EU’s Brexit negotiator Michel Barnier gestures during a news conference after Brexit negotiations – REUTERS
Brexit trade negotiations face collapse unless the EU abandons its demands for continued access to UK fishing waters, sources close to the talks have said.
Brussels has called for EU boats to keep access under “existing conditions” as a price for the free trade agreement being negotiated by the two sides. The UK insists any fishing agreement must be separate from the trade deal with access negotiated annually in a similar fashion to Norway’s agreement with the bloc.
A UK source close to the negotiations said that the EU’s red line would need to change, otherwise the talks could be terminated in June.
“There are some fundamentals that we’re not going to change, nor going to move on.
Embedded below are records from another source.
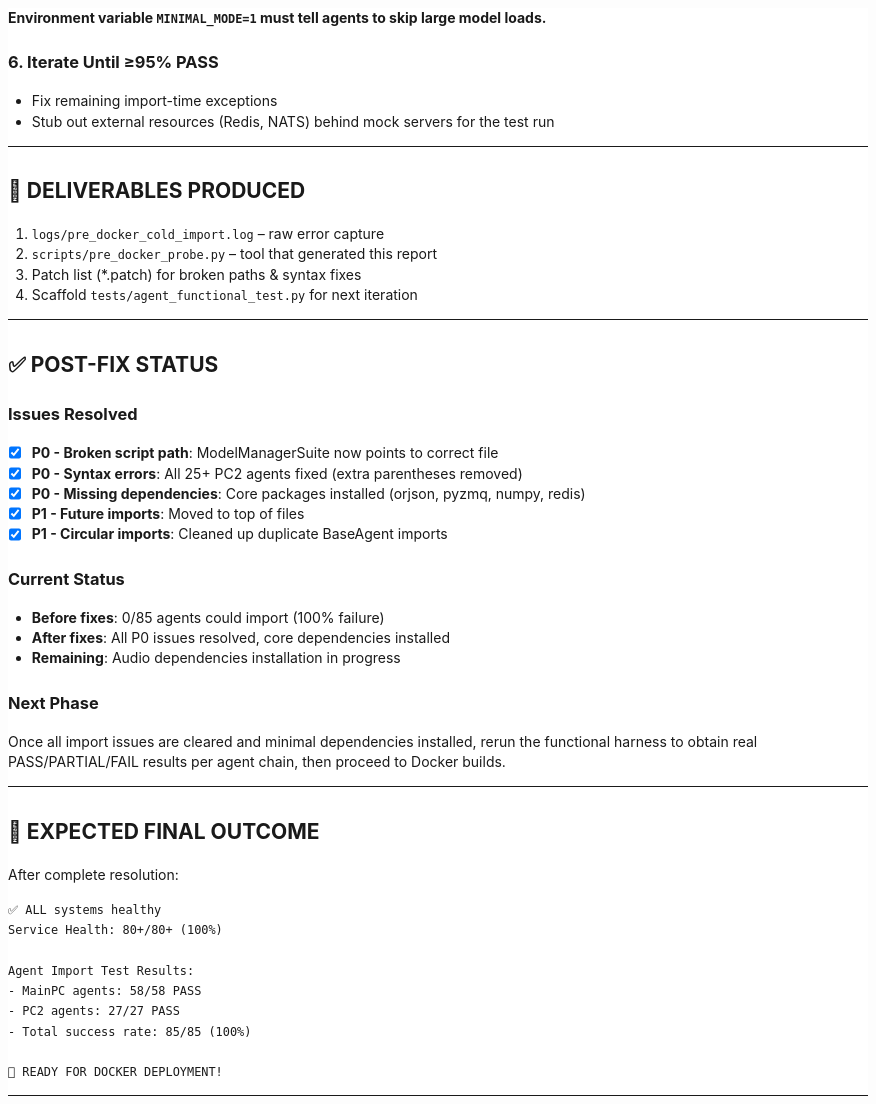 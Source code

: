 **Environment variable `MINIMAL_MODE=1` must tell agents to skip large model loads.**

### 6. Iterate Until ≥95% PASS
- Fix remaining import-time exceptions
- Stub out external resources (Redis, NATS) behind mock servers for the test run

---

## 📁 DELIVERABLES PRODUCED

1. `logs/pre_docker_cold_import.log` – raw error capture
2. `scripts/pre_docker_probe.py` – tool that generated this report
3. Patch list (*.patch) for broken paths & syntax fixes
4. Scaffold `tests/agent_functional_test.py` for next iteration

---

## ✅ POST-FIX STATUS

### Issues Resolved
- [x] **P0 - Broken script path**: ModelManagerSuite now points to correct file
- [x] **P0 - Syntax errors**: All 25+ PC2 agents fixed (extra parentheses removed)
- [x] **P0 - Missing dependencies**: Core packages installed (orjson, pyzmq, numpy, redis)
- [x] **P1 - Future imports**: Moved to top of files
- [x] **P1 - Circular imports**: Cleaned up duplicate BaseAgent imports

### Current Status
- **Before fixes**: 0/85 agents could import (100% failure)
- **After fixes**: All P0 issues resolved, core dependencies installed
- **Remaining**: Audio dependencies installation in progress

### Next Phase
Once all import issues are cleared and minimal dependencies installed, rerun the functional harness to obtain real PASS/PARTIAL/FAIL results per agent chain, then proceed to Docker builds.

---

## 🎯 EXPECTED FINAL OUTCOME

After complete resolution:
```
✅ ALL systems healthy
Service Health: 80+/80+ (100%)

Agent Import Test Results:
- MainPC agents: 58/58 PASS
- PC2 agents: 27/27 PASS  
- Total success rate: 85/85 (100%)

🎉 READY FOR DOCKER DEPLOYMENT!
```

--- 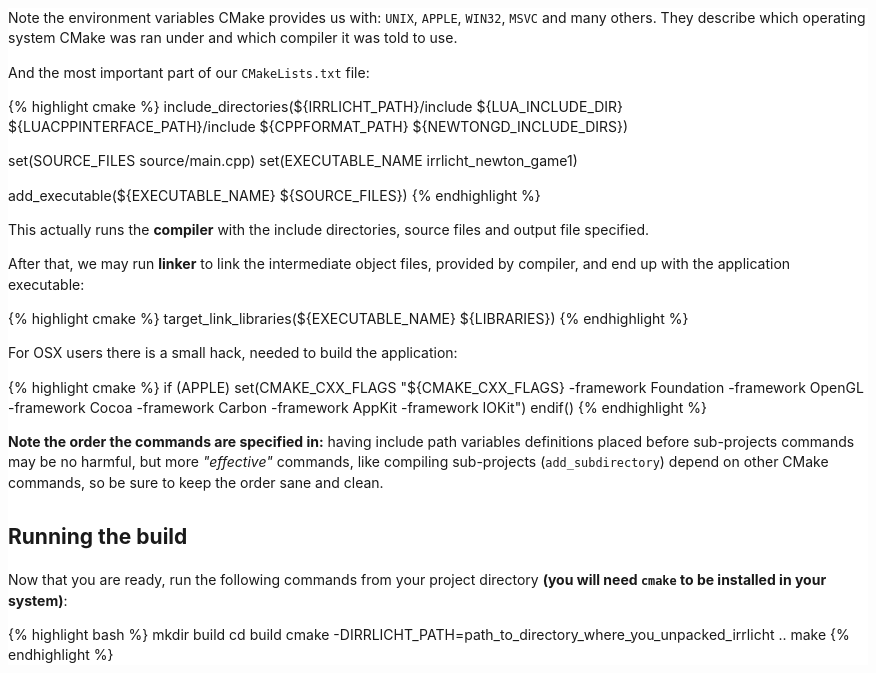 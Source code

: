 Note the environment variables CMake provides us with: `UNIX`, `APPLE`, `WIN32`, `MSVC`
and many others. They describe which operating system CMake was ran under and which
compiler it was told to use.

And the most important part of our `CMakeLists.txt` file:

{% highlight cmake %}
include_directories(${IRRLICHT_PATH}/include
        ${LUA_INCLUDE_DIR}
        ${LUACPPINTERFACE_PATH}/include
        ${CPPFORMAT_PATH}
        ${NEWTONGD_INCLUDE_DIRS})

set(SOURCE_FILES source/main.cpp)
set(EXECUTABLE_NAME irrlicht_newton_game1)

add_executable(${EXECUTABLE_NAME} ${SOURCE_FILES})
{% endhighlight %}

This actually runs the **compiler** with the include directories, source files and
output file specified.

After that, we may run **linker** to link the intermediate object files, provided by
compiler, and end up with the application executable:

{% highlight cmake %}
target_link_libraries(${EXECUTABLE_NAME}
        ${LIBRARIES})
{% endhighlight %}

For OSX users there is a small hack, needed to build the application:

{% highlight cmake %}
if (APPLE)
    set(CMAKE_CXX_FLAGS "${CMAKE_CXX_FLAGS} -framework Foundation -framework OpenGL -framework Cocoa -framework Carbon -framework AppKit -framework IOKit")
endif()
{% endhighlight %}

**Note the order the commands are specified in:** having include path variables definitions
placed before sub-projects commands may be no harmful, but more *"effective"* commands,
like compiling sub-projects (`add_subdirectory`) depend on other CMake commands, so
be sure to keep the order sane and clean.

## Running the build

Now that you are ready, run the following commands from your project directory
**(you will need `cmake` to be installed in your system)**:

{% highlight bash %}
mkdir build
cd build
cmake -DIRRLICHT_PATH=path_to_directory_where_you_unpacked_irrlicht ..
make
{% endhighlight %}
Because they are not so much negotiating positions as they’re sort of what an independent state does” the source said.
“An independent state has independent control over coastal waters,” the source added, “what we are wanting now is an EU understanding that we are not going to subordinate our laws to them in any areas”.
Michel Barnier accused Britain of wasting time in the trade negotiations, which have a deadline of the end of the year, after a round of talks last week. He criticised British negotiators for failing to present a text on fisheries for negotiations. UK sources said there was no point presenting a text when the two sides were “talking across each other”.
Downing Street has called on EU national leaders to intervene to break the deadlock in the talks but that is not expected to happen before June, when a joint conference will be held to evaluate progress towards the agreement.
The source said that the UK would consider walking away in June and begin preparing for a no trade deal exit at the end of the transition period.
“We do need to prepare for the end of the transition period, focus on that as well. If we don’t look like we are going to get a deal that will become the primary focus of effort,” the source said.
The deadline to finalise the trade deal, which has come under pressure from the coronavirus pandemic, is the end of the year, when the Brexit transition period finished. The transition period deep-freezes UK membership of the Single Market and Customs Union.
Boris Johnson has vowed to not extend the transition period, despite the EU being ready to negotiate a delay and despite the risk of the UK failing to agree a deal in time, which would mean trading on less advantageous WTO terms.